Si théoriquement la protection juridique accordée aux lanceurs d’alerte
s’est beaucoup étoffée ces dernières années en France, la réalité reste âpre
pour eux dans la pratique. Ceux qui franchissent le pas s’exposent à
d'importants risques, notamment en matière pénale.
L’actualité récente a été
marquée par plusieurs scandales de maltraitance dans des Ehpad, à l’encontre de
personnes vulnérables, âgées ou handicapées. Ils ont mis en lumière le rôle
essentiel du lanceur d’alerte, sans qui des faits juridiquement ou moralement
répréhensibles n’auraient jamais pu être portés à la connaissance de tous. Qu’ils soient des
journalistes, des proches ou des professionnels de santé, les lanceurs d’alerte
bénéficient d’une protection juridique, aussi bien dans le droit pénal que dans
le code du travail ou de la fonction publique.
Si l’action des lanceurs
d’alerte ne se résume pas au secteur social et médico-social, l’actualité
récente fait que les juristes s’interrogent aujourd’hui sur « la
question de la maltraitance dans l'environnement particulier des structures que
sont les établissements sociaux et médicaux-sociaux », a déclaré début avril
Sylvie Moisdon-Chataigner, professeure des universités à Rennes, lors d’un
colloque sur la place des lanceurs d’alerte.

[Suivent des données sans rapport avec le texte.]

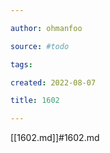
 ```yaml
---

author: ohmanfoo

source: #todo

tags: 

created: 2022-08-07

title: 1602

---
```

[[1602.md]]#1602.md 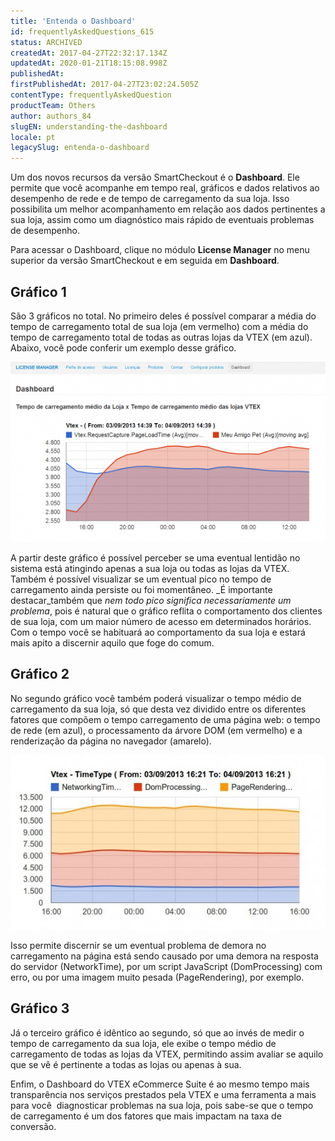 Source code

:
 ```yaml
---
title: 'Entenda o Dashboard'
id: frequentlyAskedQuestions_615
status: ARCHIVED
createdAt: 2017-04-27T22:32:17.134Z
updatedAt: 2020-01-21T18:15:08.998Z
publishedAt: 
firstPublishedAt: 2017-04-27T23:02:24.505Z
contentType: frequentlyAskedQuestion
productTeam: Others
author: authors_84
slugEN: understanding-the-dashboard
locale: pt
legacySlug: entenda-o-dashboard
---
```


Um dos novos recursos da versão SmartCheckout é o **Dashboard**. Ele permite que você acompanhe em tempo real, gráficos e dados relativos ao desempenho de rede e de tempo de carregamento da sua loja. Isso possibilita um melhor acompanhamento em relação aos dados pertinentes a sua loja, assim como um diagnóstico mais rápido de eventuais problemas de desempenho.

Para acessar o Dashboard, clique no módulo **License Manager** no menu superior da versão SmartCheckout e em seguida em **Dashboard**.

## Gráfico 1

São 3 gráficos no total. No primeiro deles é possível comparar a média do tempo de carregamento total de sua loja (em vermelho) com a média do tempo de carregamento total de todas as outras lojas da VTEX (em azul). Abaixo, você pode conferir um exemplo desse gráfico.

![](https://raw.githubusercontent.com/vtexdocs/help-center-content/refs/heads/main/docs/pt/faq/Others/entendendo-o-dashboard_1.png)

A partir deste gráfico é possível perceber se uma eventual lentidão no sistema está atingindo apenas a sua loja ou todas as lojas da VTEX. Também é possível visualizar se um eventual pico no tempo de carregamento ainda persiste ou foi momentâneo. _É importante destacar_também que _nem todo pico significa necessariamente um problema_, pois é natural que o gráfico reflita o comportamento dos clientes de sua loja, com um maior número de acesso em determinados horários. Com o tempo você se habituará ao comportamento da sua loja e estará mais apito a discernir aquilo que foge do comum.

## Gráfico 2

No segundo gráfico você também poderá visualizar o tempo médio de carregamento da sua loja, só que desta vez dividido entre os diferentes fatores que compõem o tempo carregamento de uma página web: o tempo de rede (em azul), o processamento da árvore DOM (em vermelho) e a renderização da página no navegador (amarelo).

![](https://raw.githubusercontent.com/vtexdocs/help-center-content/refs/heads/main/docs/pt/faq/Others/entendendo-o-dashboard_2.jpg)

Isso permite discernir se um eventual problema de demora no carregamento na página está sendo causado por uma demora na resposta do servidor (NetworkTime), por um script JavaScript (DomProcessing) com erro, ou por uma imagem muito pesada (PageRendering), por exemplo.

## Gráfico 3

Já o terceiro gráfico é idêntico ao segundo, só que ao invés de medir o tempo de carregamento da sua loja, ele exibe o tempo médio de carregamento de todas as lojas da VTEX, permitindo assim avaliar se aquilo que se vê é pertinente a todas as lojas ou apenas à sua.

Enfim, o Dashboard do VTEX eCommerce Suite é ao mesmo tempo mais transparência nos serviços prestados pela VTEX e uma ferramenta a mais para você  diagnosticar problemas na sua loja, pois sabe-se que o tempo de carregamento é um dos fatores que mais impactam na taxa de conversão.
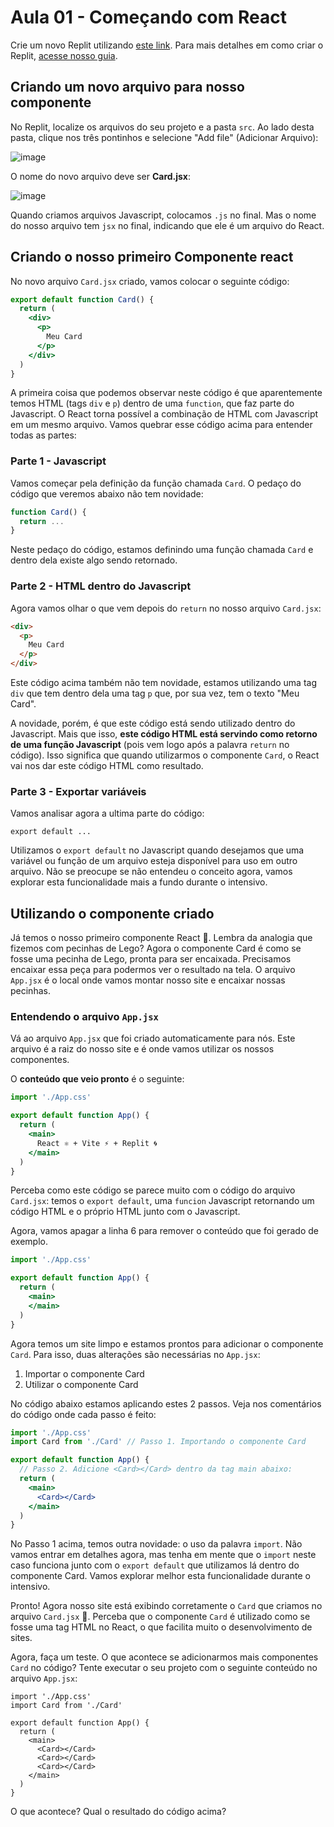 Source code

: # Aula 01 - Começando com React
Crie um novo Replit utilizando [este link](https://replit.com/@replit/React-Javascript). Para mais detalhes em como criar o Replit, [acesse nosso guia](./como_criar_um_replit_em_react.md).

## Criando um novo arquivo para nosso componente

No Replit, localize os arquivos do seu projeto e a pasta `src`. Ao lado desta pasta, clique nos três pontinhos e selecione "Add file" (Adicionar Arquivo):

![image](https://user-images.githubusercontent.com/1435403/236091782-5640e1b3-84b1-477c-9090-85e7905addfa.png)

O nome do novo arquivo deve ser **Card.jsx**:

![image](https://user-images.githubusercontent.com/1435403/236092074-ac7427f1-0e22-41b5-956b-26dd3383054f.png)

Quando criamos arquivos Javascript, colocamos `.js` no final. Mas o nome do nosso arquivo tem `jsx` no final, indicando que ele é um arquivo do React.

## Criando o nosso primeiro Componente react

No novo arquivo `Card.jsx` criado, vamos colocar o seguinte código:

```jsx
export default function Card() {
  return (
    <div>
      <p>
        Meu Card
      </p>
    </div>
  )
}
```

A primeira coisa que podemos observar neste código é que aparentemente temos HTML (tags `div` e `p`) dentro de uma `function`, que faz parte do Javascript. O React torna possível a combinação de HTML com Javascript em um mesmo arquivo. Vamos quebrar esse código acima para entender todas as partes:

### Parte 1 - Javascript

Vamos começar pela definição da função chamada `Card`. O pedaço do código que veremos abaixo não tem novidade:
```js
function Card() {
  return ...
}
```

Neste pedaço do código, estamos definindo uma função chamada `Card` e dentro dela existe algo sendo retornado.

### Parte 2 - HTML dentro do Javascript

Agora vamos olhar o que vem depois do `return` no nosso arquivo `Card.jsx`:
```html
<div>
  <p>
    Meu Card
  </p>
</div>
```

Este código acima também não tem novidade, estamos utilizando uma tag `div` que tem dentro dela uma tag `p` que, por sua vez, tem o texto "Meu Card". 

A novidade, porém, é que este código está sendo utilizado dentro do Javascript. Mais que isso, **este código HTML está servindo como retorno de uma função Javascript** (pois vem logo após a palavra `return` no código). Isso significa que quando utilizarmos o componente `Card`, o React vai nos dar este código HTML como resultado.

### Parte 3 - Exportar variáveis

Vamos analisar agora a ultima parte do código:

```
export default ...
```

Utilizamos o `export default` no Javascript quando desejamos que uma variável ou função de um arquivo esteja disponível para uso em outro arquivo. Não se preocupe se não entendeu o conceito agora, vamos explorar esta funcionalidade mais a fundo durante o intensivo.

## Utilizando o componente criado

Já temos o nosso primeiro componente React 🎉. Lembra da analogia que fizemos com pecinhas de Lego? Agora o componente Card é como se fosse uma pecinha de Lego, pronta para ser encaixada. Precisamos encaixar essa peça para podermos ver o resultado na tela. O arquivo `App.jsx` é o local onde vamos montar nosso site e encaixar nossas pecinhas.

### Entendendo o arquivo `App.jsx`

Vá ao arquivo `App.jsx` que foi criado automaticamente para nós. Este arquivo é a raiz do nosso site e é onde vamos utilizar os nossos componentes.

O **conteúdo que veio pronto** é o seguinte:

```jsx
import './App.css'

export default function App() {
  return (
    <main>
      React ⚛️ + Vite ⚡ + Replit 🌀
    </main>
  )
}
```

Perceba como este código se parece muito com o código do arquivo `Card.jsx`: temos o `export default`, uma `funcion` Javascript retornando um código HTML e o próprio HTML junto com o Javascript.

Agora, vamos apagar a linha 6 para remover o conteúdo que foi gerado de exemplo.

```jsx
import './App.css'

export default function App() {
  return (
    <main>
    </main>
  )
}
```

Agora temos um site limpo e estamos prontos para adicionar o componente `Card`. Para isso, duas alterações são necessárias no `App.jsx`:
1. Importar o componente Card
2. Utilizar o componente Card

No código abaixo estamos aplicando estes 2 passos. Veja nos comentários do código onde cada passo é feito:

```jsx
import './App.css'
import Card from './Card' // Passo 1. Importando o componente Card

export default function App() {
  // Passo 2. Adicione <Card></Card> dentro da tag main abaixo:
  return (
    <main>
      <Card></Card>      
    </main>
  )
}
```

No Passo 1 acima, temos outra novidade: o uso da palavra `import`. Não vamos entrar em detalhes agora, mas tenha em mente que o `import` neste caso funciona junto com o `export default` que utilizamos lá dentro do componente Card. Vamos explorar melhor esta funcionalidade durante o intensivo.

Pronto! Agora nosso site está exibindo corretamente o `Card` que criamos no arquivo `Card.jsx` 🎊. Perceba que o componente `Card` é utilizado como se fosse uma tag HTML no React, o que facilita muito o desenvolvimento de sites.

Agora, faça um teste. O que acontece se adicionarmos mais componentes `Card` no código? Tente executar o seu projeto com o seguinte conteúdo no arquivo `App.jsx`:

```
import './App.css'
import Card from './Card'

export default function App() {
  return (
    <main>
      <Card></Card>      
      <Card></Card>      
      <Card></Card>      
    </main>
  )
}
```

O que acontece? Qual o resultado do código acima?
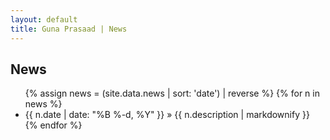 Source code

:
 ```yaml
---
layout: default
title: Guna Prasaad | News
---
```

<h2>News</h2>
<ul class="posts">
  {% assign news = (site.data.news | sort: 'date') | reverse %} {% for n in news %}
  <li><span> {{ n.date | date: "%B %-d, %Y" }} &raquo; </span> {{ n.description | markdownify }}</li>
  {% endfor %}
</ul>


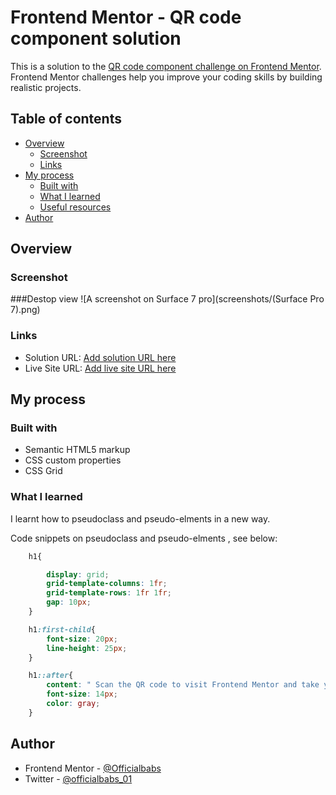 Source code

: # Frontend Mentor - QR code component solution

This is a solution to the [QR code component challenge on Frontend Mentor](https://www.frontendmentor.io/challenges/qr-code-component-iux_sIO_H). Frontend Mentor challenges help you improve your coding skills by building realistic projects. 

## Table of contents

- [Overview](#overview)
  - [Screenshot](#screenshot)
  - [Links](#links)
- [My process](#my-process)
  - [Built with](#built-with)
  - [What I learned](#what-i-learned)
  - [Useful resources](#useful-resources)
- [Author](#author)

## Overview

### Screenshot
 ###Destop view
  ![A screenshot on Surface 7 pro](screenshots/(Surface Pro 7).png)
 
### Links

- Solution URL: [Add solution URL here](https://your-solution-url.com)
- Live Site URL: [Add live site URL here](https://your-live-site-url.com)

## My process

### Built with

- Semantic HTML5 markup
- CSS custom properties
- CSS Grid


### What I learned
I learnt how to pseudoclass and pseudo-elments in a new way.

Code snippets on pseudoclass and pseudo-elments , see below:

```css
    h1{

        display: grid;
        grid-template-columns: 1fr;
        grid-template-rows: 1fr 1fr;
        gap: 10px;
    }

    h1:first-child{
        font-size: 20px;
        line-height: 25px;
    }

    h1::after{
        content: " Scan the QR code to visit Frontend Mentor and take your coding skills to the next level";
        font-size: 14px;
        color: gray;
    }
```



## Author
- Frontend Mentor - [@Officialbabs](https://www.frontendmentor.io/profile/Officialbabs)
- Twitter - [@officialbabs_01](https://www.twitter.com/officialbabs_01)

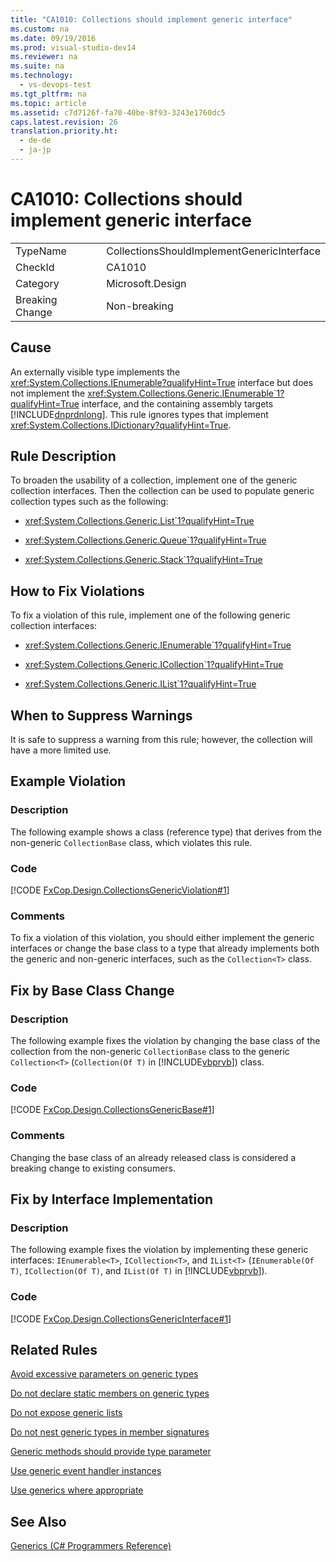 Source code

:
 ```yaml
---
title: "CA1010: Collections should implement generic interface"
ms.custom: na
ms.date: 09/19/2016
ms.prod: visual-studio-dev14
ms.reviewer: na
ms.suite: na
ms.technology: 
  - vs-devops-test
ms.tgt_pltfrm: na
ms.topic: article
ms.assetid: c7d7126f-fa70-40be-8f93-3243e1760dc5
caps.latest.revision: 26
translation.priority.ht: 
  - de-de
  - ja-jp
---
```

# CA1010: Collections should implement generic interface
|||  
|-|-|  
|TypeName|CollectionsShouldImplementGenericInterface|  
|CheckId|CA1010|  
|Category|Microsoft.Design|  
|Breaking Change|Non-breaking|  
  
## Cause  
 An externally visible type implements the <xref:System.Collections.IEnumerable?qualifyHint=True> interface but does not implement the <xref:System.Collections.Generic.IEnumerable`1?qualifyHint=True> interface, and the containing assembly targets [!INCLUDE[dnprdnlong](../vs140/includes/dnprdnlong_md.md)]. This rule ignores types that implement <xref:System.Collections.IDictionary?qualifyHint=True>.  
  
## Rule Description  
 To broaden the usability of a collection, implement one of the generic collection interfaces. Then the collection can be used to populate generic collection types such as the following:  
  
-   <xref:System.Collections.Generic.List`1?qualifyHint=True>  
  
-   <xref:System.Collections.Generic.Queue`1?qualifyHint=True>  
  
-   <xref:System.Collections.Generic.Stack`1?qualifyHint=True>  
  
## How to Fix Violations  
 To fix a violation of this rule, implement one of the following generic collection interfaces:  
  
-   <xref:System.Collections.Generic.IEnumerable`1?qualifyHint=True>  
  
-   <xref:System.Collections.Generic.ICollection`1?qualifyHint=True>  
  
-   <xref:System.Collections.Generic.IList`1?qualifyHint=True>  
  
## When to Suppress Warnings  
 It is safe to suppress a warning from this rule; however, the collection will have a more limited use.  
  
## Example Violation  
  
### Description  
 The following example shows a class (reference type) that derives from the non-generic `CollectionBase` class, which violates this rule.  
  
### Code  
 [!CODE [FxCop.Design.CollectionsGenericViolation#1](../CodeSnippet/VS_Snippets_CodeAnalysis/FxCop.Design.CollectionsGenericViolation#1)]  
  
### Comments  
 To fix a violation of this violation, you should either implement the generic interfaces or change the base class to a type that already implements both the generic and non-generic interfaces, such as the `Collection<T>` class.  
  
## Fix by Base Class Change  
  
### Description  
 The following example fixes the violation by changing the base class of the collection from the non-generic `CollectionBase` class to the generic `Collection<T>` (`Collection(Of T)` in [!INCLUDE[vbprvb](../vs140/includes/vbprvb_md.md)]) class.  
  
### Code  
 [!CODE [FxCop.Design.CollectionsGenericBase#1](../CodeSnippet/VS_Snippets_CodeAnalysis/FxCop.Design.CollectionsGenericBase#1)]  
  
### Comments  
 Changing the base class of an already released class is considered a breaking change to existing consumers.  
  
## Fix by Interface Implementation  
  
### Description  
 The following example fixes the violation by implementing these generic interfaces: `IEnumerable<T>`, `ICollection<T>`, and `IList<T>` (`IEnumerable(Of T)`, `ICollection(Of T)`, and `IList(Of T)` in [!INCLUDE[vbprvb](../vs140/includes/vbprvb_md.md)]).  
  
### Code  
 [!CODE [FxCop.Design.CollectionsGenericInterface#1](../CodeSnippet/VS_Snippets_CodeAnalysis/FxCop.Design.CollectionsGenericInterface#1)]  
  
## Related Rules  
 [Avoid excessive parameters on generic types](../vs140/CA1005--Avoid-excessive-parameters-on-generic-types.md)  
  
 [Do not declare static members on generic types](../vs140/CA1000--Do-not-declare-static-members-on-generic-types.md)  
  
 [Do not expose generic lists](../Topic/CA1002:%20Do%20not%20expose%20generic%20lists.md)  
  
 [Do not nest generic types in member signatures](../vs140/CA1006--Do-not-nest-generic-types-in-member-signatures.md)  
  
 [Generic methods should provide type parameter](../vs140/CA1004--Generic-methods-should-provide-type-parameter.md)  
  
 [Use generic event handler instances](../Topic/CA1003:%20Use%20generic%20event%20handler%20instances.md)  
  
 [Use generics where appropriate](../Topic/CA1007:%20Use%20generics%20where%20appropriate.md)  
  
## See Also  
 [Generics (C# Programmers Reference)](../Topic/Generics%20\(C%23%20Programming%20Guide\).md) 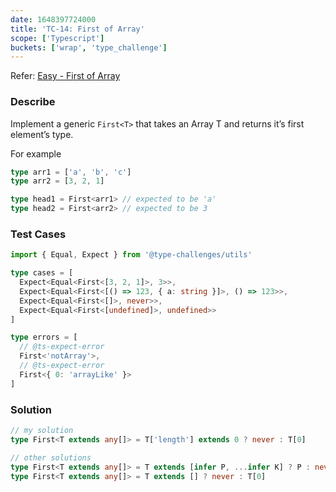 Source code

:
 ```yaml
---
date: 1648397724000
title: 'TC-14: First of Array'
scope: ['Typescript']
buckets: ['wrap', 'type_challenge']
---
```


Refer: [Easy - First of Array](https://github.com/type-challenges/type-challenges/blob/master/questions/14-easy-first/README.md)

### Describe

Implement a generic `First<T>` that takes an Array T and returns it’s first element’s type.

For example

```typescript
type arr1 = ['a', 'b', 'c']
type arr2 = [3, 2, 1]

type head1 = First<arr1> // expected to be 'a'
type head2 = First<arr2> // expected to be 3
```

### Test Cases

```typescript
import { Equal, Expect } from '@type-challenges/utils'

type cases = [
  Expect<Equal<First<[3, 2, 1]>, 3>>,
  Expect<Equal<First<[() => 123, { a: string }]>, () => 123>>,
  Expect<Equal<First<[]>, never>>,
  Expect<Equal<First<[undefined]>, undefined>>
]

type errors = [
  // @ts-expect-error
  First<'notArray'>,
  // @ts-expect-error
  First<{ 0: 'arrayLike' }>
]
```

### Solution

```typescript
// my solution
type First<T extends any[]> = T['length'] extends 0 ? never : T[0]

// other solutions
type First<T extends any[]> = T extends [infer P, ...infer K] ? P : never
type First<T extends any[]> = T extends [] ? never : T[0]
```
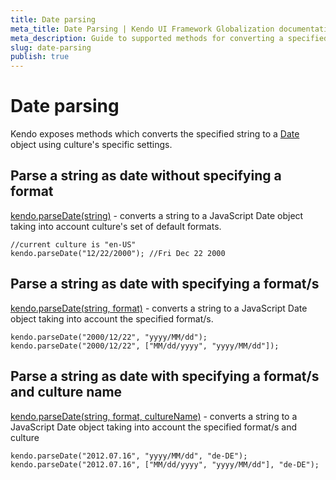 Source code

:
 ```yaml
---
title: Date parsing
meta_title: Date Parsing | Kendo UI Framework Globalization documentation
meta_description: Guide to supported methods for converting a specified string to a Date object using culture's specific settings.
slug: date-parsing
publish: true
---
```

# Date parsing

Kendo exposes methods which converts the specified string to a [Date](https://developer.mozilla.org/en/JavaScript/Reference/Global_Objects/Date) object using culture's specific settings.

## Parse a string as date without specifying a format

[kendo.parseDate(string)](/kendo-ui/api/framework/kendo#parseDate) - converts a string to a JavaScript Date object taking into account culture's set of default formats.

    //current culture is "en-US"
    kendo.parseDate("12/22/2000"); //Fri Dec 22 2000

## Parse a string as date with specifying a format/s

[kendo.parseDate(string, format)](/kendo-ui/api/framework/kendo#parseDate) - converts a string to a JavaScript Date object taking into account the specified format/s.

    kendo.parseDate("2000/12/22", "yyyy/MM/dd");
	kendo.parseDate("2000/12/22", ["MM/dd/yyyy", "yyyy/MM/dd"]);

## Parse a string as date with specifying a format/s and culture name

[kendo.parseDate(string, format, cultureName)](/kendo-ui/api/framework/kendo#parseDate) - converts a string to a JavaScript Date object taking into account the specified format/s and culture

    kendo.parseDate("2012.07.16", "yyyy/MM/dd", "de-DE");
	kendo.parseDate("2012.07.16", ["MM/dd/yyyy", "yyyy/MM/dd"], "de-DE");
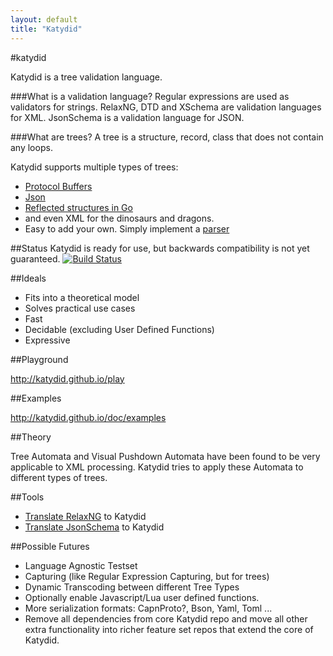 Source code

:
 ```yaml
---
layout: default
title: "Katydid"
---
```


#katydid

Katydid is a tree validation language.

###What is a validation language?
Regular expressions are used as validators for strings.
RelaxNG, DTD and XSchema are validation languages for XML.
JsonSchema is a validation language for JSON.

###What are trees?
A tree is a structure, record, class that does not contain any loops.

Katydid supports multiple types of trees:

  * [Protocol Buffers](https://developers.google.com/protocol-buffers/)
  * [Json](http://json.org/)
  * [Reflected structures in Go](http://golang.org/pkg/reflect)
  * and even XML for the dinosaurs and dragons.
  * Easy to add your own. Simply implement a [parser](http://katydid.github.io/dev/parsers)

##Status
Katydid is ready for use, but backwards compatibility is not yet guaranteed.
[![Build Status](https://drone.io/github.com/katydid/katydid/status.png)](https://drone.io/github.com/katydid/katydid/latest)

##Ideals

  * Fits into a theoretical model
  * Solves practical use cases
  * Fast
  * Decidable (excluding User Defined Functions)
  * Expressive

##Playground

http://katydid.github.io/play

##Examples

http://katydid.github.io/doc/examples

##Theory

Tree Automata and Visual Pushdown Automata have been found to be very applicable to XML processing.
Katydid tries to apply these Automata to different types of trees.

##Tools

  * [Translate RelaxNG](https://github.com/katydid/relaxng) to Katydid
  * [Translate JsonSchema](https://github.com/katydid/jsonschema) to Katydid

##Possible Futures

  * Language Agnostic Testset
  * Capturing (like Regular Expression Capturing, but for trees)
  * Dynamic Transcoding between different Tree Types
  * Optionally enable Javascript/Lua user defined functions.
  * More serialization formats: CapnProto?, Bson, Yaml, Toml ...
  * Remove all dependencies from core Katydid repo and move all other extra functionality into richer feature set repos that extend the core of Katydid.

D’ailleurs, la question de la
maltraitance préoccupe de plus en plus les Français. Il s’agit même de la
deuxième crainte derrière celle d’une maladie grave, d’après le sondage réalisé
en novembre 2022 par le Centre de recherche pour l'étude et l'observation des
conditions de vie (Credoc).
Alice Casagrande,
vice-présidente de la Commission pour la lutte contre la maltraitance et la
promotion de la bientraitance précise que selon ce sondage, les « publics
pour lesquels les Français sont les plus inquiets sont les personnes âgées et
les personnes handicapées ». C’est-à-dire des personnes souvent prises
en charge dans les établissements sociaux et médico-sociaux.
La question des maltraitances
préoccupe particulièrement les jeunes générations, sensibles notamment sur deux
points : les violences sexistes et sexuelles, et les discriminations. « Ne croyons donc
pas qu’en parlant des maltraitances nous allons décourager les jeunes
générations. Au contraire, résoudre les maltraitances est un préalable
lorsqu’on veut respecter une mentalité des jeunes générations »,
détaille Alice Casagrande.
Un
arsenal juridique qui protège le lanceur d’alerte
Dans ce contexte, le lanceur
d’alerte est une « sentinelle des sociétés modernes » qui
œuvre pour la victoire de « l’intérêt général » et de la « transparence »,
a déclaré lors du même colloque Claudia Ghica-Lemarchand, professeure à
l’université de Paris-Est Créteil. Toutefois, il est confronté à
différents risques juridiques dont le plus important est d’ordre pénal.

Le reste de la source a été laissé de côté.